15 Quite apart from obtaining surveillance evidence, the AFP and especially ASIO have the statutory capacity to obtain evidence by other means. In the case of the federal police, they have the capacity to intercept telephone calls and utilise listening devices. In the case of ASIO, they also may use listening devices and in addition they are able to utilise tracking devices, postal inspection and telecommunication interceptions. The subpoena, in each case, seeks the warrants used for such purposes in the relevant period pursuant to which product was obtained.
16 In my view, to adopt the language used in Alister v The Queen, it is, "on the cards" that the material sought in paragraph 2 of each subpoena is likely to exist and would materially assist the accused. The importance of the association between the accused and Willie Brigette, for the purposes of the Crown case, is obvious. It is likely that the AFP and ASIO would have used the wide range of their powers to discover and assess the full nature of this relationship.
17 That is not the end of the matter. Mr Howe also submitted that the subpoenaed documents, whatever their number, were unlikely to assist the accused in the manner urged by Mr Boulten. Mr Howe posed two alternative responses to the subpoena. For example, he assumed, for the purposes of argument, that virtually no warrants within the terms of the subpoena were produced at all. That situation, he argued, would undermine the defence argument entirely.
18 Mr Howe then proposed an alternative response to the subpoena, namely the assumption that a great number of warrants were produced. In that situation the defence would have to persuade the jury that the absence of product was probative or indicative of innocence. The Crown, however, might well argue in such a situation that the absence of product merely demonstrated that the accused and Brigette had successfully used subterfuge to prevent the depth of their relationship being uncovered.
19 Mr Howe said that, in this situation, he relied upon the well established proposition that an inference of fact is not available on the basis of evidence or material which might reasonably permit a different conclusion (Holloway v McFeeters (1956) 94 CLR 470 at 477, 480). If such material or evidence enables no more than mere speculation or conjecture, it does not allow the drawing of any inference probative of an issue in the proceedings.

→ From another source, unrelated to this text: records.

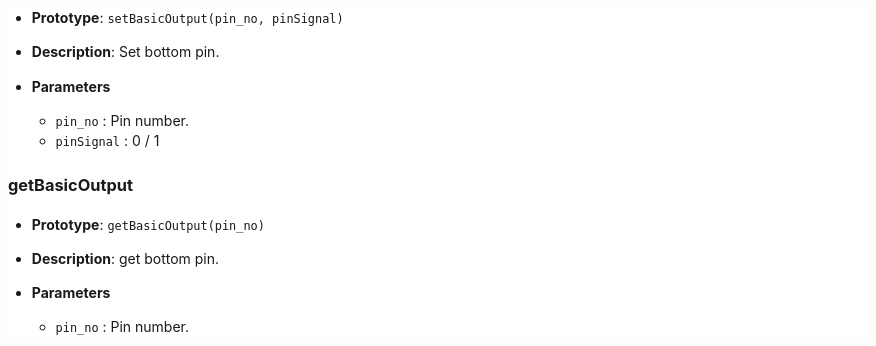 - **Prototype**: `setBasicOutput(pin_no, pinSignal)`

- **Description**: Set bottom pin.

- **Parameters**

  - `pin_no` : Pin number.
  - `pinSignal` : 0 / 1

### getBasicOutput

- **Prototype**: `getBasicOutput(pin_no)`

- **Description**: get bottom pin.

- **Parameters**

  - `pin_no` : Pin number.

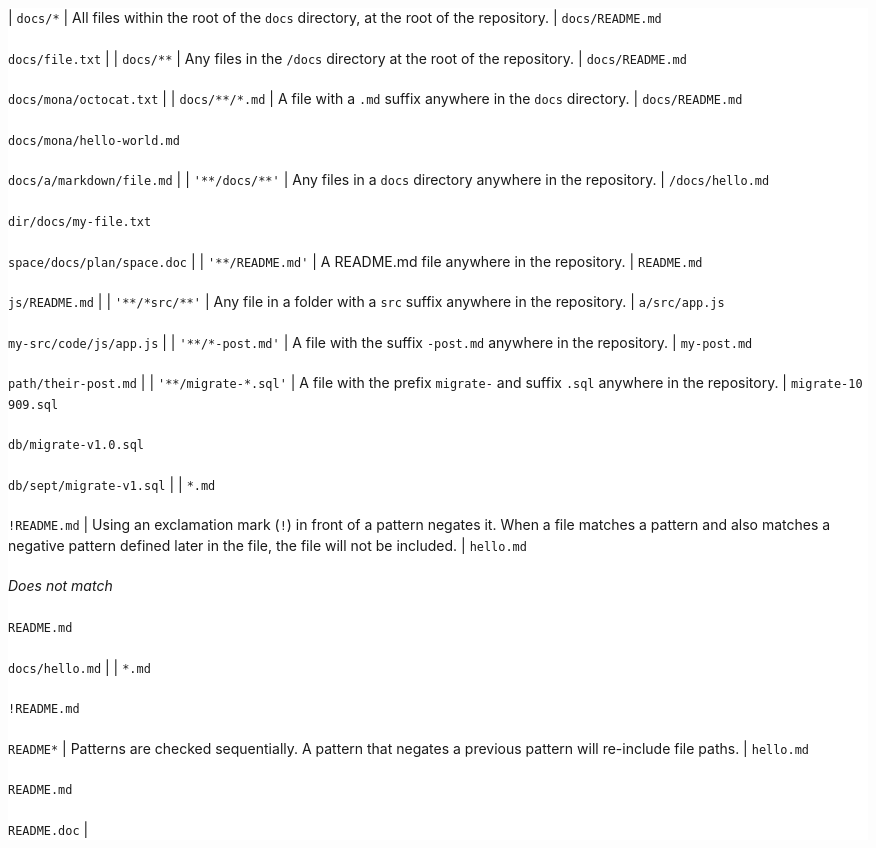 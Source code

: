 | `docs/*`                                        | All files within the root of the `docs` directory, at the root of the repository.                                                                                                             | `docs/README.md`<br/><br/>`docs/file.txt`                                               |
| `docs/**`                                       | Any files in the `/docs` directory at the root of the repository.                                                                                                                             | `docs/README.md`<br/><br/>`docs/mona/octocat.txt`                                       |
| `docs/**/*.md`                                  | A file with a `.md` suffix anywhere in the `docs` directory.                                                                                                                                  | `docs/README.md`<br/><br/>`docs/mona/hello-world.md`<br/><br/>`docs/a/markdown/file.md` |
| `'**/docs/**'`                                  | Any files in a `docs` directory anywhere in the repository.                                                                                                                                   | `/docs/hello.md`<br/><br/>`dir/docs/my-file.txt`<br/><br/>`space/docs/plan/space.doc`   |
| `'**/README.md'`                                | A README.md file anywhere in the repository.                                                                                                                                                  | `README.md`<br/><br/>`js/README.md`                                                     |
| `'**/*src/**'`                                  | Any file in a folder with a `src` suffix anywhere in the repository.                                                                                                                          | `a/src/app.js`<br/><br/>`my-src/code/js/app.js`                                         |
| `'**/*-post.md'`                                | A file with the suffix `-post.md` anywhere in the repository.                                                                                                                                 | `my-post.md`<br/><br/>`path/their-post.md`                                              |
| `'**/migrate-*.sql'`                            | A file with the prefix `migrate-` and suffix `.sql` anywhere in the repository.                                                                                                               | `migrate-10909.sql`<br/><br/>`db/migrate-v1.0.sql`<br/><br/>`db/sept/migrate-v1.sql`    |
| `*.md`<br/><br/>`!README.md`                    | Using an exclamation mark (`!`) in front of a pattern negates it. When a file matches a pattern and also matches a negative pattern defined later in the file, the file will not be included. | `hello.md`<br/><br/>_Does not match_<br/><br/>`README.md`<br/><br/>`docs/hello.md`      |
| `*.md`<br/><br/>`!README.md`<br/><br/>`README*` | Patterns are checked sequentially. A pattern that negates a previous pattern will re-include file paths.                                                                                      | `hello.md`<br/><br/>`README.md`<br/><br/>`README.doc`                                   |
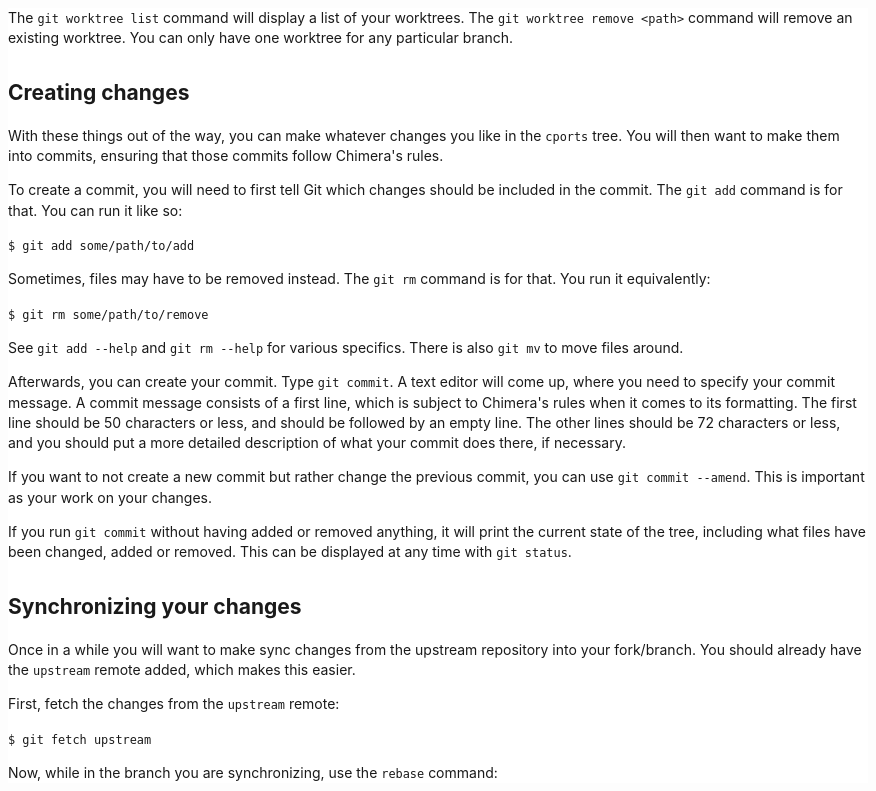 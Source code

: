 The `git worktree list` command will display a list of your worktrees. The
`git worktree remove <path>` command will remove an existing worktree. You
can only have one worktree for any particular branch.

## Creating changes

With these things out of the way, you can make whatever changes you like in
the `cports` tree. You will then want to make them into commits, ensuring
that those commits follow Chimera's rules.

To create a commit, you will need to first tell Git which changes should be
included in the commit. The `git add` command is for that. You can run it like
so:

```
$ git add some/path/to/add
```

Sometimes, files may have to be removed instead. The `git rm` command is for
that. You run it equivalently:

```
$ git rm some/path/to/remove
```

See `git add --help` and `git rm --help` for various specifics. There is also
`git mv` to move files around.

Afterwards, you can create your commit. Type `git commit`. A text editor will
come up, where you need to specify your commit message. A commit message
consists of a first line, which is subject to Chimera's rules when it comes
to its formatting. The first line should be 50 characters or less, and should
be followed by an empty line. The other lines should be 72 characters or less,
and you should put a more detailed description of what your commit does there,
if necessary.

If you want to not create a new commit but rather change the previous commit,
you can use `git commit --amend`. This is important as your work on your
changes.

If you run `git commit` without having added or removed anything, it will
print the current state of the tree, including what files have been changed,
added or removed. This can be displayed at any time with `git status`.

## Synchronizing your changes

Once in a while you will want to make sync changes from the upstream repository
into your fork/branch. You should already have the `upstream` remote added,
which makes this easier.

First, fetch the changes from the `upstream` remote:

```
$ git fetch upstream
```

Now, while in the branch you are synchronizing, use the `rebase` command:
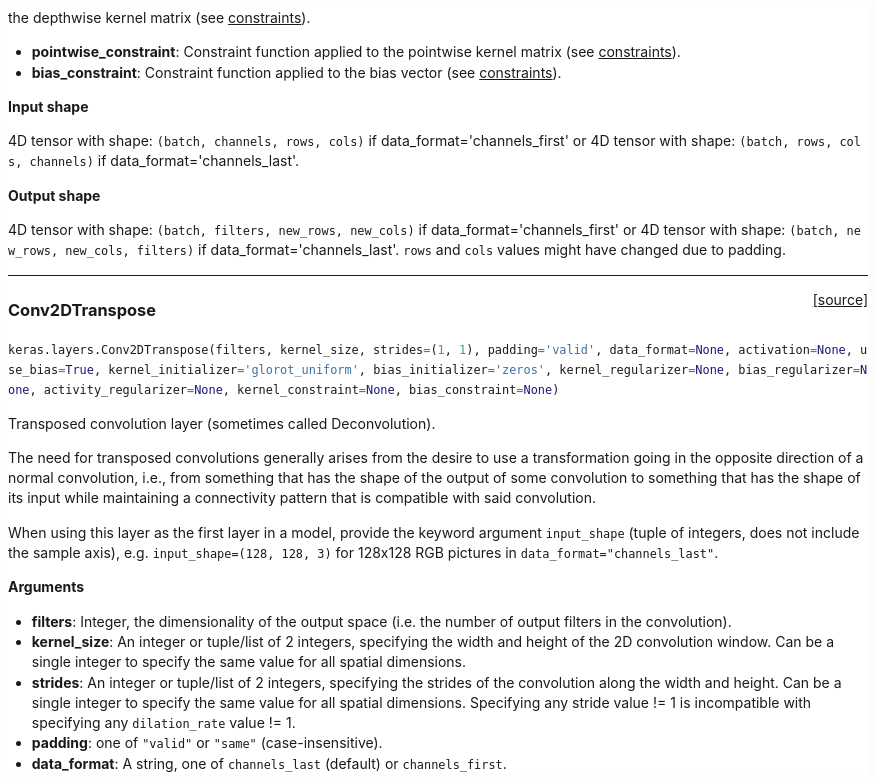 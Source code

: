 the depthwise kernel matrix
(see [constraints](../constraints.md)).
- __pointwise_constraint__: Constraint function applied to
the pointwise kernel matrix
(see [constraints](../constraints.md)).
- __bias_constraint__: Constraint function applied to the bias vector
(see [constraints](../constraints.md)).

__Input shape__

4D tensor with shape:
`(batch, channels, rows, cols)` if data_format='channels_first'
or 4D tensor with shape:
`(batch, rows, cols, channels)` if data_format='channels_last'.

__Output shape__

4D tensor with shape:
`(batch, filters, new_rows, new_cols)` if data_format='channels_first'
or 4D tensor with shape:
`(batch, new_rows, new_cols, filters)` if data_format='channels_last'.
`rows` and `cols` values might have changed due to padding.

----

<span style="float:right;">[[source]](https://github.com/keras-team/keras/blob/master/keras/layers/convolutional.py#L592)</span>
### Conv2DTranspose

```python
keras.layers.Conv2DTranspose(filters, kernel_size, strides=(1, 1), padding='valid', data_format=None, activation=None, use_bias=True, kernel_initializer='glorot_uniform', bias_initializer='zeros', kernel_regularizer=None, bias_regularizer=None, activity_regularizer=None, kernel_constraint=None, bias_constraint=None)
```

Transposed convolution layer (sometimes called Deconvolution).

The need for transposed convolutions generally arises
from the desire to use a transformation going in the opposite direction
of a normal convolution, i.e., from something that has the shape of the
output of some convolution to something that has the shape of its input
while maintaining a connectivity pattern that is compatible with
said convolution.

When using this layer as the first layer in a model,
provide the keyword argument `input_shape`
(tuple of integers, does not include the sample axis),
e.g. `input_shape=(128, 128, 3)` for 128x128 RGB pictures
in `data_format="channels_last"`.

__Arguments__

- __filters__: Integer, the dimensionality of the output space
(i.e. the number of output filters in the convolution).
- __kernel_size__: An integer or tuple/list of 2 integers, specifying the
width and height of the 2D convolution window.
Can be a single integer to specify the same value for
all spatial dimensions.
- __strides__: An integer or tuple/list of 2 integers,
specifying the strides of the convolution along the width and height.
Can be a single integer to specify the same value for
all spatial dimensions.
Specifying any stride value != 1 is incompatible with specifying
any `dilation_rate` value != 1.
- __padding__: one of `"valid"` or `"same"` (case-insensitive).
- __data_format__: A string,
one of `channels_last` (default) or `channels_first`. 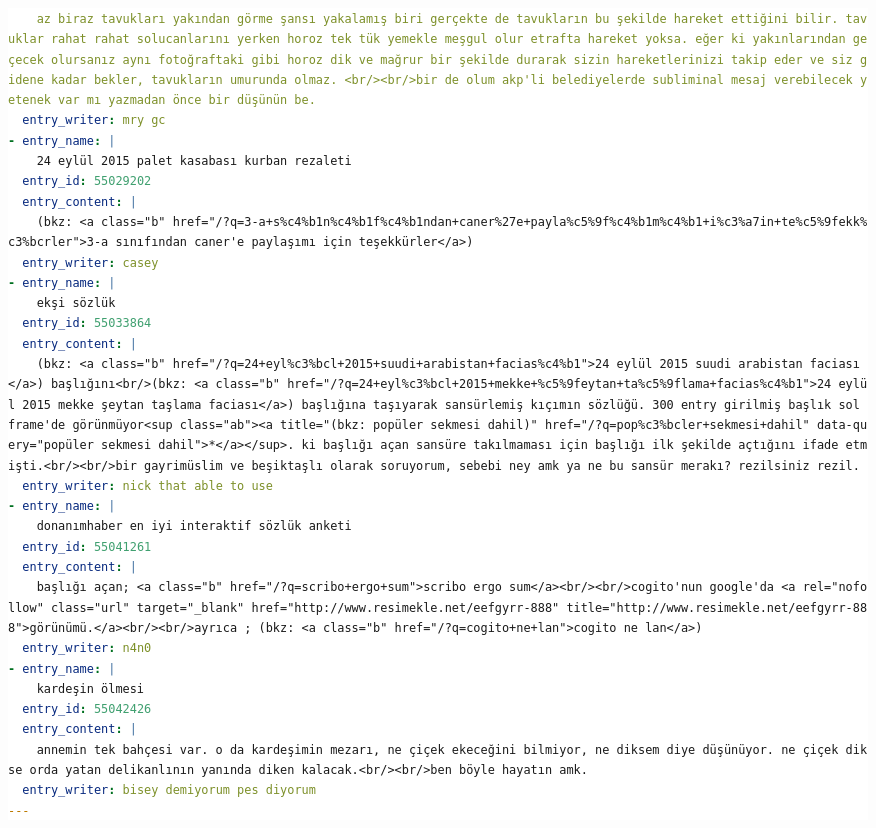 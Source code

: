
 ```yaml
    az biraz tavukları yakından görme şansı yakalamış biri gerçekte de tavukların bu şekilde hareket ettiğini bilir. tavuklar rahat rahat solucanlarını yerken horoz tek tük yemekle meşgul olur etrafta hareket yoksa. eğer ki yakınlarından geçecek olursanız aynı fotoğraftaki gibi horoz dik ve mağrur bir şekilde durarak sizin hareketlerinizi takip eder ve siz gidene kadar bekler, tavukların umurunda olmaz. <br/><br/>bir de olum akp'li belediyelerde subliminal mesaj verebilecek yetenek var mı yazmadan önce bir düşünün be.
  entry_writer: mry gc
- entry_name: |
    24 eylül 2015 palet kasabası kurban rezaleti
  entry_id: 55029202
  entry_content: |
    (bkz: <a class="b" href="/?q=3-a+s%c4%b1n%c4%b1f%c4%b1ndan+caner%27e+payla%c5%9f%c4%b1m%c4%b1+i%c3%a7in+te%c5%9fekk%c3%bcrler">3-a sınıfından caner'e paylaşımı için teşekkürler</a>)
  entry_writer: casey
- entry_name: |
    ekşi sözlük
  entry_id: 55033864
  entry_content: |
    (bkz: <a class="b" href="/?q=24+eyl%c3%bcl+2015+suudi+arabistan+facias%c4%b1">24 eylül 2015 suudi arabistan faciası</a>) başlığını<br/>(bkz: <a class="b" href="/?q=24+eyl%c3%bcl+2015+mekke+%c5%9feytan+ta%c5%9flama+facias%c4%b1">24 eylül 2015 mekke şeytan taşlama faciası</a>) başlığına taşıyarak sansürlemiş kıçımın sözlüğü. 300 entry girilmiş başlık sol frame'de görünmüyor<sup class="ab"><a title="(bkz: popüler sekmesi dahil)" href="/?q=pop%c3%bcler+sekmesi+dahil" data-query="popüler sekmesi dahil">*</a></sup>. ki başlığı açan sansüre takılmaması için başlığı ilk şekilde açtığını ifade etmişti.<br/><br/>bir gayrimüslim ve beşiktaşlı olarak soruyorum, sebebi ney amk ya ne bu sansür merakı? rezilsiniz rezil.
  entry_writer: nick that able to use
- entry_name: |
    donanımhaber en iyi interaktif sözlük anketi
  entry_id: 55041261
  entry_content: |
    başlığı açan; <a class="b" href="/?q=scribo+ergo+sum">scribo ergo sum</a><br/><br/>cogito'nun google'da <a rel="nofollow" class="url" target="_blank" href="http://www.resimekle.net/eefgyrr-888" title="http://www.resimekle.net/eefgyrr-888">görünümü.</a><br/><br/>ayrıca ; (bkz: <a class="b" href="/?q=cogito+ne+lan">cogito ne lan</a>)
  entry_writer: n4n0
- entry_name: |
    kardeşin ölmesi
  entry_id: 55042426
  entry_content: |
    annemin tek bahçesi var. o da kardeşimin mezarı, ne çiçek ekeceğini bilmiyor, ne diksem diye düşünüyor. ne çiçek dikse orda yatan delikanlının yanında diken kalacak.<br/><br/>ben böyle hayatın amk.
  entry_writer: bisey demiyorum pes diyorum
---
```

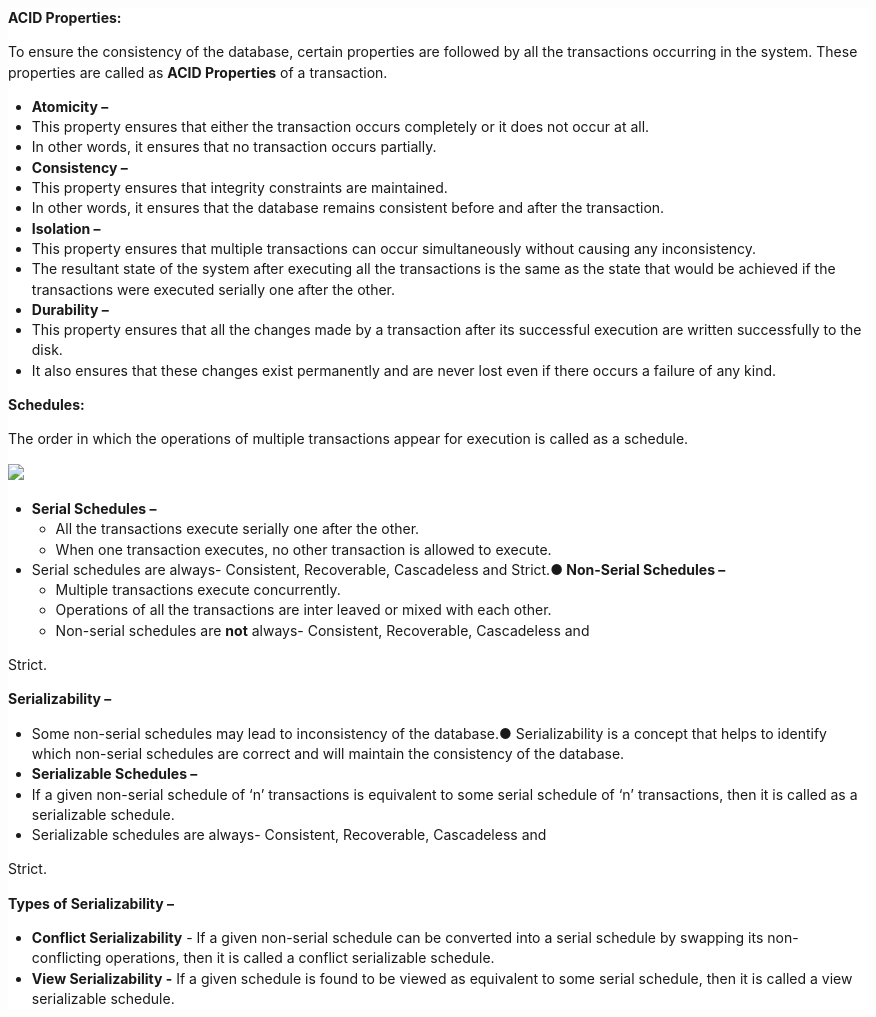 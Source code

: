 **ACID Properties:**

To ensure the consistency of the database, certain properties are followed by all the transactions occurring in the system. These properties are called as **ACID Properties** of a transaction.

- **Atomicity –**
- This property ensures that either the transaction occurs completely or it does not occur at all.
- In other words, it ensures that no transaction occurs partially.
- **Consistency –**
- This property ensures that integrity constraints are maintained.
- In other words, it ensures that the database remains consistent before and after the transaction.
- **Isolation –**
- This property ensures that multiple transactions can occur simultaneously without causing any inconsistency.
- The resultant state of the system after executing all the transactions is the same as the state that would be achieved if the transactions were executed serially one after the other.
- **Durability –**
- This property ensures that all the changes made by a transaction after its successful execution are written successfully to the disk.
- It also ensures that these changes exist permanently and are never lost even if there occurs a failure of any kind.

**Schedules:**

The order in which the operations of multiple transactions appear for execution is called as a schedule.

![](Aspose.Words.31386e18-a558-4789-ac1d-e66b59275bbb.005.png)

- **Serial Schedules –**
  - All the transactions execute serially one after the other.
  - When one transaction executes, no other transaction is allowed to execute.
- Serial schedules are always- Consistent, Recoverable, Cascadeless and Strict.**● Non-Serial Schedules –**
  - Multiple transactions execute concurrently.
  - Operations of all the transactions are inter leaved or mixed with each other.
  - Non-serial schedules are **not** always- Consistent, Recoverable, Cascadeless and

Strict.

**Serializability –**

- Some non-serial schedules may lead to inconsistency of the database.**●** Serializability is a concept that helps to identify which non-serial schedules are correct and will maintain the consistency of the database.
- **Serializable Schedules –**
- If a given non-serial schedule of ‘n’ transactions is equivalent to some serial schedule of ‘n’ transactions, then it is called as a serializable schedule.
- Serializable schedules are always- Consistent, Recoverable, Cascadeless and

Strict.

**Types of Serializability –**

- **Conflict Serializability** - If a given non-serial schedule can be converted into a serial schedule by swapping its non-conflicting operations, then it is called a conflict serializable schedule.
- **View Serializability -** If a given schedule is found to be viewed as equivalent to some serial schedule, then it is called a view serializable schedule.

20 I do not doubt the legal proposition advanced by Mr Howe. In my view, however, it has to be borne in mind that the onus of proof in this trial falls upon the Crown. It must establish the elements of the offence, in relation to each charge, beyond reasonable doubt. The Crown case is essentially a circumstantial one. No onus will be placed upon the accused to prove or disprove issues even though appropriate directions will be given to the jury as to the manner in which inferences are generally to be drawn. I accept that Mr Boulten SC is correct when he says, based on the facts assumed by Mr Howe's alternative proposition, that the accused would be entitled to point to the fact that a volume of product was not tendered or relied upon in the Crown case because it simply did not go towards establishing an illicit relationship. The Crown, of course, would be entitled to put forward an argument based upon an asserted secrecy in the relationship between the two men and it will be up to the jury to accept or reject arguments advanced by the competing parties, in the light of appropriate directions to the jury as to the onus of proof and the nature of a circumstantial case.
21 Mr Howe also argued that the defence cannot really know whether or not the warrants sought in the subpoenas exist. He argued that it remained at the level of a speculative possibility only. In my view, however, it is "on the cards" that this material exists and that it would assist the defence case to the extent I have mentioned and for the reasons I have given.